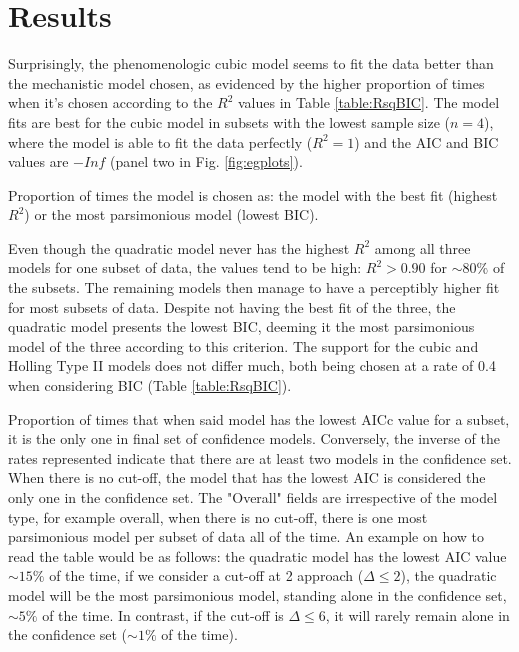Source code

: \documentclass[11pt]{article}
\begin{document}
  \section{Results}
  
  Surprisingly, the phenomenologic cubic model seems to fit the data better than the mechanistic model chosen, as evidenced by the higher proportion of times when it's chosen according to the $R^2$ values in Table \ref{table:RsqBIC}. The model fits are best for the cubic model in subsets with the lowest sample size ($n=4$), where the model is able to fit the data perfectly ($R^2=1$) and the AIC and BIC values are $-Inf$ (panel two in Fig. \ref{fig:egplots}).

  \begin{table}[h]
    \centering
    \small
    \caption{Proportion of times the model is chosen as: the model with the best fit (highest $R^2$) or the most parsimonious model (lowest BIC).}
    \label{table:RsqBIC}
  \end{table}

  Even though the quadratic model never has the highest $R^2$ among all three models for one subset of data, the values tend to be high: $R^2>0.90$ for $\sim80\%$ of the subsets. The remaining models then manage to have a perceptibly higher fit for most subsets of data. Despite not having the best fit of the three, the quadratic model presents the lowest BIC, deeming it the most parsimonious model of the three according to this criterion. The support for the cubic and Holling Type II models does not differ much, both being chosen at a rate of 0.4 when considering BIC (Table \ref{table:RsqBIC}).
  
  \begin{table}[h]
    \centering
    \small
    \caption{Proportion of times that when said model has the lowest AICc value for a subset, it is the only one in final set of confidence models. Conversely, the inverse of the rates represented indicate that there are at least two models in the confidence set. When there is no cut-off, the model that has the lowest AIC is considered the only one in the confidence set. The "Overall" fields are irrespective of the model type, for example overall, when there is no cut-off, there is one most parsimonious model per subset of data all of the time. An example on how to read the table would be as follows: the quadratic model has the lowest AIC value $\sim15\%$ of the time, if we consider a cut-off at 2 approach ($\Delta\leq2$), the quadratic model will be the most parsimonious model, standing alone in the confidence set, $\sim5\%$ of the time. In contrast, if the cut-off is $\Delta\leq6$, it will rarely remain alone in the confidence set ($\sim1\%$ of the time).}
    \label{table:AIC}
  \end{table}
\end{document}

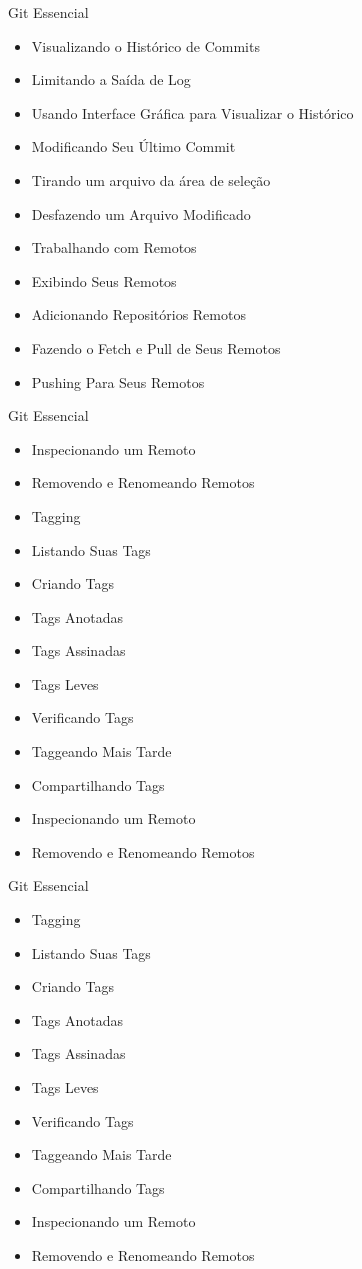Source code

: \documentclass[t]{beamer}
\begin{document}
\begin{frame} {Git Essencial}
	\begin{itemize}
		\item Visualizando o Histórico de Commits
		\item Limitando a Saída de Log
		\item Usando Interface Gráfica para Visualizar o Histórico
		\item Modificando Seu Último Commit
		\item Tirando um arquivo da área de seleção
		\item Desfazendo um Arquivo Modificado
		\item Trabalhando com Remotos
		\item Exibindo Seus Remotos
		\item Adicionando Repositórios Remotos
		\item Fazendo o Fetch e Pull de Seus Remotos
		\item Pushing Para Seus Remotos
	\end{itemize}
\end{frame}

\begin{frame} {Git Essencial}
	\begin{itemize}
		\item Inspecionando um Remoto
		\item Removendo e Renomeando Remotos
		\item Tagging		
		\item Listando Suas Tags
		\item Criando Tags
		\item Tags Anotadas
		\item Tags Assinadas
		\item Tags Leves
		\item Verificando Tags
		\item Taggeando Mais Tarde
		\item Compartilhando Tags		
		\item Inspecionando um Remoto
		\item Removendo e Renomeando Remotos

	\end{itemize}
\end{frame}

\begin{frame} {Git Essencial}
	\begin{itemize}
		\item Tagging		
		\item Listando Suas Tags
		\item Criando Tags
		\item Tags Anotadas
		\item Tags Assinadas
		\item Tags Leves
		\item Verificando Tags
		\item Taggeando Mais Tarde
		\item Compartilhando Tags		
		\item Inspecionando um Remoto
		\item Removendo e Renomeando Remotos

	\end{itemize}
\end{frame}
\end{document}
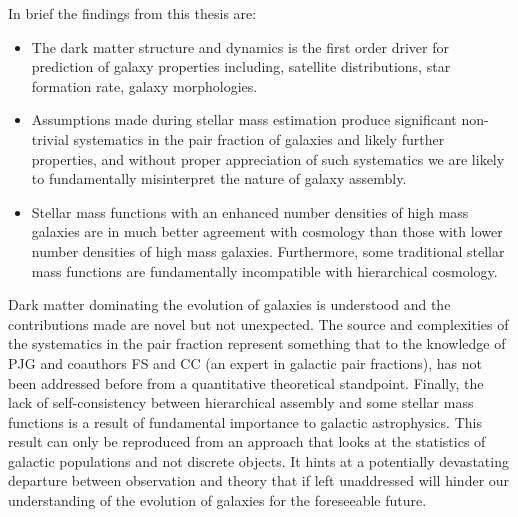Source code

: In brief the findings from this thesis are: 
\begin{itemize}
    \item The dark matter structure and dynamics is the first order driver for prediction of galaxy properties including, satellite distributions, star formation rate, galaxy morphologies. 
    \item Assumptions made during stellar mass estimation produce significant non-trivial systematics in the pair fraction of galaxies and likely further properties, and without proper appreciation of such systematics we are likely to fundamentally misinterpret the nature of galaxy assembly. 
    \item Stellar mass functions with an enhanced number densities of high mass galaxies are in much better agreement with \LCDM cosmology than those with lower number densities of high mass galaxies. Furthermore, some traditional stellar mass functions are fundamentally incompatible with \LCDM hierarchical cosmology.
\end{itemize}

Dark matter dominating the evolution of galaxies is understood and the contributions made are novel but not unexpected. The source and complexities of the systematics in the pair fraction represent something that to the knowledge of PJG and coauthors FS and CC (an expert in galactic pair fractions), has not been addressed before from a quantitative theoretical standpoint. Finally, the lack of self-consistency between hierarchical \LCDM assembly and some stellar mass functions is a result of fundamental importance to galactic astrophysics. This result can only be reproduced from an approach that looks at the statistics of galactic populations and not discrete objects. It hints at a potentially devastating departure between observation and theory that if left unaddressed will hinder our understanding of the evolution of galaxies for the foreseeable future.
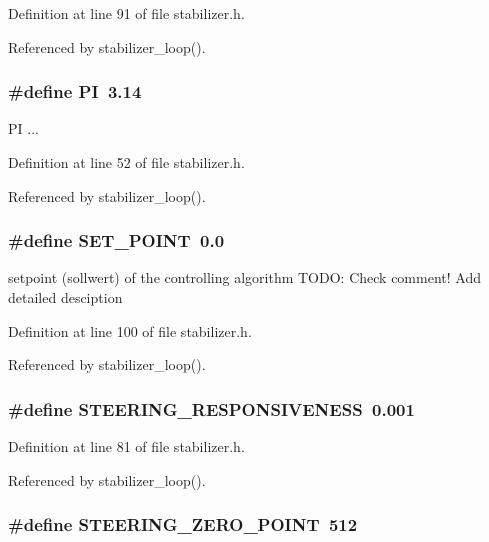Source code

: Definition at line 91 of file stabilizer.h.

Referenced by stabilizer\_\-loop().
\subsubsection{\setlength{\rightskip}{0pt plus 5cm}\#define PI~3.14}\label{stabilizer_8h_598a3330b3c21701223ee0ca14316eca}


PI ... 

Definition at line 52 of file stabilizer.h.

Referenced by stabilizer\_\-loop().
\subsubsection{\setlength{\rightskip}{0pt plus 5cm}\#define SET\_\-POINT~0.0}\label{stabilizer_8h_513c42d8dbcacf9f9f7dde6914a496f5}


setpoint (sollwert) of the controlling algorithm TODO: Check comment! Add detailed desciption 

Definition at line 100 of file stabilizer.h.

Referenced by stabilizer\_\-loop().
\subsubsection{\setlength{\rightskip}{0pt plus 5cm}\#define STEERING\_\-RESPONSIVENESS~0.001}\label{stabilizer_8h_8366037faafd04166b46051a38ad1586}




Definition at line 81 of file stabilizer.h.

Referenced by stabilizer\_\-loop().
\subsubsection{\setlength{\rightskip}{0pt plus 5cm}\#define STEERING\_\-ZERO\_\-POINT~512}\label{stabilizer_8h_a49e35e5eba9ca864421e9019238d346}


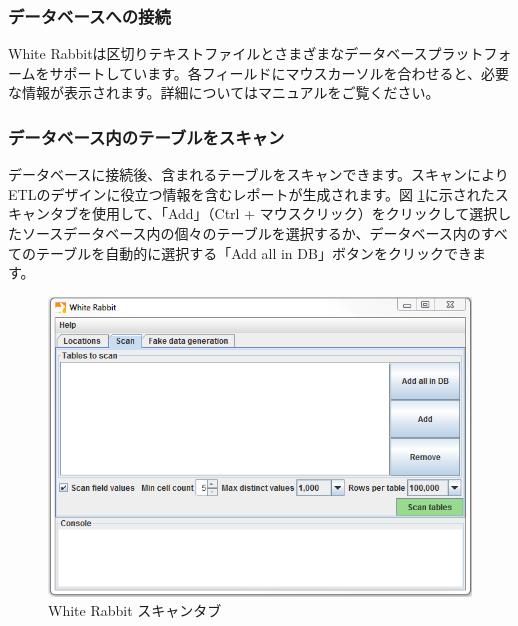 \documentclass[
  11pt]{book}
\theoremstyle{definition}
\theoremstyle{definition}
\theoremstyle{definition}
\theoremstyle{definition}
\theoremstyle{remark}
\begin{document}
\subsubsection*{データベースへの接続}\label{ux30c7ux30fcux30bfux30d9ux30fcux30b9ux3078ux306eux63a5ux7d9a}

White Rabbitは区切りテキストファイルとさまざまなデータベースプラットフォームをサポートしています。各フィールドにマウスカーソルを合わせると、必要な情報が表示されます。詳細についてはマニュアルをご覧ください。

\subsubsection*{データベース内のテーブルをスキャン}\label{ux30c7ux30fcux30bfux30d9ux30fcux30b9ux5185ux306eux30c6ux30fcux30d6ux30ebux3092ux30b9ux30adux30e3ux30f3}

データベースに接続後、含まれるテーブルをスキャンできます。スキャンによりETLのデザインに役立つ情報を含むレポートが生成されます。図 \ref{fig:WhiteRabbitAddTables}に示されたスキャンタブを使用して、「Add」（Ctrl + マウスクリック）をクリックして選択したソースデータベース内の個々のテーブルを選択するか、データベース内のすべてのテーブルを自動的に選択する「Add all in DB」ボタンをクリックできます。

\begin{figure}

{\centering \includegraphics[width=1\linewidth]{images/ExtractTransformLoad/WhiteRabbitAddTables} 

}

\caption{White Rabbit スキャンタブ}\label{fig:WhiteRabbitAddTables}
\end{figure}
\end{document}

.....

◆ Exercise description
Look above for the line with "Exibindo Seus Remotos" and the line with "of galaxy assembly.". Copy them and every line between, exactly, but no pictures.

◆ Written answer
		\item Exibindo Seus Remotos
		\item Adicionando Repositórios Remotos
		\item Fazendo o Fetch e Pull de Seus Remotos
		\item Pushing Para Seus Remotos
	\end{itemize}
\end{frame}

\begin{frame} {Git Essencial}
	\begin{itemize}
		\item Inspecionando um Remoto
		\item Removendo e Renomeando Remotos
		\item Tagging		
		\item Listando Suas Tags
		\item Criando Tags
		\item Tags Anotadas
		\item Tags Assinadas
		\item Tags Leves
		\item Verificando Tags
		\item Taggeando Mais Tarde
		\item Compartilhando Tags		
		\item Inspecionando um Remoto
		\item Removendo e Renomeando Remotos

	\end{itemize}
\end{frame}

\begin{frame} {Git Essencial}
	\begin{itemize}
		\item Tagging		
		\item Listando Suas Tags
		\item Criando Tags
		\item Tags Anotadas
		\item Tags Assinadas
		\item Tags Leves
		\item Verificando Tags
		\item Taggeando Mais Tarde
		\item Compartilhando Tags		
		\item Inspecionando um Remoto
		\item Removendo e Renomeando Remotos

	\end{itemize}
\end{frame}
\end{document}
Source code

: In brief the findings from this thesis are: 
\begin{itemize}
    \item The dark matter structure and dynamics is the first order driver for prediction of galaxy properties including, satellite distributions, star formation rate, galaxy morphologies. 
    \item Assumptions made during stellar mass estimation produce significant non-trivial systematics in the pair fraction of galaxies and likely further properties, and without proper appreciation of such systematics we are likely to fundamentally misinterpret the nature of galaxy assembly. 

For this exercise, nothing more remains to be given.